L’intérêt ne réside pas dans cette page de droite, mais dans le commentaire rédigé par l’auteur. L’occasion est offerte de lever le voile, non pas sur des secrets de fabrication (le terme serait en décalage avec la modestie et l’humilité dont il fait preuve à chaque instant), mais sur des choix et autres contraintes liés à l’exercice de la publication dans des newspapers. L’occasion de découvrir qu’une partie des cases était systématiquement considérée comme inutile par certains journaux : celles qui servent à lancer le strip qui suit et dont les lecteurs de recueils n’imaginent pas se passer tant elles ont donné lieu à de magistrales illustrations ou à des gags irrésistibles en une seule case.

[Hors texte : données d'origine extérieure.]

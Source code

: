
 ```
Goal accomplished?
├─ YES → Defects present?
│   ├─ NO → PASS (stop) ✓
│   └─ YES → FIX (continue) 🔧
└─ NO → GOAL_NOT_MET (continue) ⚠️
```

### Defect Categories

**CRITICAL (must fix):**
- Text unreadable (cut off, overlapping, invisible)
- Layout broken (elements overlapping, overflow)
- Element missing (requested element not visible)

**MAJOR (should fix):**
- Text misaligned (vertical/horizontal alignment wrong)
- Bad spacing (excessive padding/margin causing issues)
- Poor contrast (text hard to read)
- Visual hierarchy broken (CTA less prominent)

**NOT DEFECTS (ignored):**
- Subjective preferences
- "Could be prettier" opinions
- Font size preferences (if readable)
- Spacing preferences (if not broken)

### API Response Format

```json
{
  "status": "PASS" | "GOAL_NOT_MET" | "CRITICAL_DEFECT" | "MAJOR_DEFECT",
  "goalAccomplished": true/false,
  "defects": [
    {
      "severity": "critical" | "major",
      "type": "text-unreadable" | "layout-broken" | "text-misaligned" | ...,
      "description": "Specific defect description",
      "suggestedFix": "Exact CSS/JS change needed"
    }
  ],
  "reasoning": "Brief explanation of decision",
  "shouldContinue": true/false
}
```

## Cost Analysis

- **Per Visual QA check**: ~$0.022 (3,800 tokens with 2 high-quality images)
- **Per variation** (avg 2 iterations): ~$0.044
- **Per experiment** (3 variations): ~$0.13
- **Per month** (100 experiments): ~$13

Replacer un travail dans la perspective d’un exercice quotidien a une autre finalité. On comprend mieux pourquoi ces aventures sont à ce point rythmées par les saisons. Si le turbulent blondinet ne paraît pas grandir, les rendez-vous avec le temps défilent. Au point par exemple de ne plus imaginer un hiver sans bonhomme et boules de neige lancées à tort et à travers (et sur Suzie de préférence) ou un été sans échappées dans les sous-bois ni courses folles en chariot à roulettes. Impayable cadet Spiff et ses atterrissages en catastrophe sur des planètes peuplées de créatures au moins aussi ignobles que la maîtresse ; nourriture improbable et menaçante que vos parents vous obligent à ingurgiter de force ; baby-sitter à poigne de fer ; géniteurs qui croient avoir réponse à tout mais restent coi devant la plus innocente de vos questions,... les occasions de s'esclaffer ne manquent pas. Mais derrière cette armada de gags qui font franchement rire, il y aussi ces respirations champêtres qui font pousser des soupirs d’aise. La planche de la page 73 appartient à cette catégorie : en 19 cases, individuellement signifiante, sans texte, Watterson résume l’été rêvé par tous les garnements du monde. Que leur jeunesse soit fanée ou non. Un must.
En ouverture de ce catalogue, Bill Watterson souligne combien « Calvin et Hobbes fut une expérience merveilleuse, mais (ce) fut une carrière dévorante ». A l'époque, cela fait cinq ans qu’il a remisé planches et personnages. Les comptables auront retenu qu’il a publié 3.160 dessins en dix ans (et vendu 23 millions d’albums dans le monde). Les autres, et les comptables aussi d‘ailleurs, découvriront le discours d’un auteur qui a pris du recul avec son œuvre et n’a pas souhaité courir le risque de faire le strip de trop. Pourtant, on imagine sans mal les sollicitations auxquelles il a dû être soumis, quelles qu’aient été leurs motivations profondes (Watterson revient sur ce qu’il nomme sa « bataille pour empêcher que Calvin et Hobbes ne se transforme en marchandise sous licence »). A croire que les œuvres intelligentes naissent sous la plume d’auteurs qui ne le sont pas moins.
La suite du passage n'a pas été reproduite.